In 1982, rock star Pete Townshend asked Americans to call their cable operators and, "Demand your MTV. I want my MTV!" It's 2014, and two-minute music videos on a cable channel have given way to high-definition movies, concerts and sports streamed live to your TV, computer and phone. So where the heck is my superfast gigabit Internet access? Who do I even call?
We know it's technically feasible. Google Fiber, with speeds up to 100 times faster than the basic broadband provided by your cable or phone company, is already up and running in Kansas City, Mo.; Austin, Texas; and Provo, Utah. And last week, Google announced it's in talks with 34 more cities. Even Chattanooga has gigabit broadband in 56,000 homes and businesses provided by the city-owned electric company, of all things.
Users everywhere rave about gigabit service—Web pages pop onto your screen, videos stream all over the house, maps jump as you move—and this is before any Web company has implemented a specific service that takes advantage of gigabit speeds.
It's economically feasible too.
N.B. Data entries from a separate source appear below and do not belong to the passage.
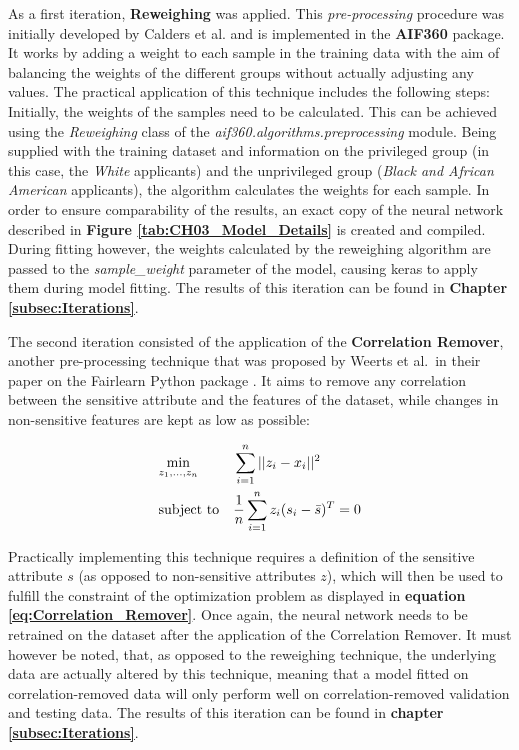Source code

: As a first iteration, \textbf{Reweighing} was applied. This \textit{pre-processing} procedure was initially developed by Calders et al. \parencite{Calders2009} and is implemented in the \textbf{AIF360} package. It works by adding a weight to each sample in the training data with the aim of balancing the weights of the different groups without actually adjusting any values.
The practical application of this technique includes the following steps: Initially, the weights of the samples need to be calculated. This can be achieved using the \textit{Reweighing} class of the \textit{aif360.algorithms.preprocessing} module. Being supplied with the training dataset and information on the privileged group (in this case, the \textit{White} applicants) and the unprivileged group (\textit{Black and African American} applicants), the algorithm calculates the weights for each sample. 
In order to ensure comparability of the results, an exact copy of the neural network described in \textbf{Figure \ref{tab:CH03_Model_Details}} is created and compiled. During fitting however, the weights calculated by the reweighing algorithm are passed to the \textit{sample\_weight} parameter of the model, causing keras to apply them during model fitting. The results of this iteration can be found in \textbf{Chapter \ref{subsec:Iterations}}.

The second iteration consisted of the application of the \textbf{Correlation Remover}, another pre-processing technique that was proposed by Weerts et al.\ in their paper on the Fairlearn Python package \parencite{Weerts2023}. It aims to remove any correlation between the sensitive attribute and the features of the dataset, while changes in non-sensitive features are kept as low as possible:

\begin{equation}
    \begin{aligned}
        & \underset{z_1, \ldots, z_n}{\text{min}}
        & & \sum_{i=1}^n ||z_i - x_i||^2 \\
        & \text{subject to}
        & & \frac{1}{n} \sum_{i=1}^n z_i (s_i - \bar{s})^T = 0
        \end{aligned}
    \label{eq:Correlation_Remover}
    \addcontentsline{frm}{formulas}{\protect\numberline{\theequation}\hspace{1em}Correlation Remover}
\end{equation}

Practically implementing this technique requires a definition of the sensitive attribute $s$ (as opposed to non-sensitive attributes $z$), which will then be used to fulfill the constraint of the optimization problem as displayed in \textbf{equation \ref{eq:Correlation_Remover}}. 
Once again, the neural network needs to be retrained on the dataset after the application of the Correlation Remover. It must however be noted, that, as opposed to the reweighing technique, the underlying data are actually altered by this technique, meaning that a model fitted on correlation-removed data will only perform well on correlation-removed validation and testing data. The results of this iteration can be found in \textbf{chapter \ref{subsec:Iterations}}.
The average access speed in the U.S. is now under 10 megabits per second and costs around $40-$60. Verizon FiOS charges $300 a month for 500 megabit service. Yet Google and others charge just $70 a month for a full gigabit connection, download and upload. VTel in Springfield, Vt., charges $35. Gigabit in Hong Kong was $26 way back in 2011.
So what's America's problem? Why aren't more than a handful of U.S. homes wired for gigabit? Sadly, last week's announcement of Comcast's $45 billion acquisition of Time Warner Cable will set back fiber deployment and gigabit homes for a decade. Comcast's competition-limited future will reside in overcharging more than 30 million customers for bundled cable channels and a growing Internet access business that tops out at maybe 20 megabits per second. It's almost as if they are saying, "You want fiber? Eat some Raisin Bran."
Almost half of Time Warner Cable revenues (and my guess is far more than half their profits) are from Internet access and digital voice. There's not much cable competition. Today, 30% of U.S. homes have either none or one provider of six megabits per second or better Internet access. Another 37% have only two providers, probably a cable company and a phone company duopoly who refuse to compete on price or speed. So cash flow goes toward paying down debt rather than upgrading your home.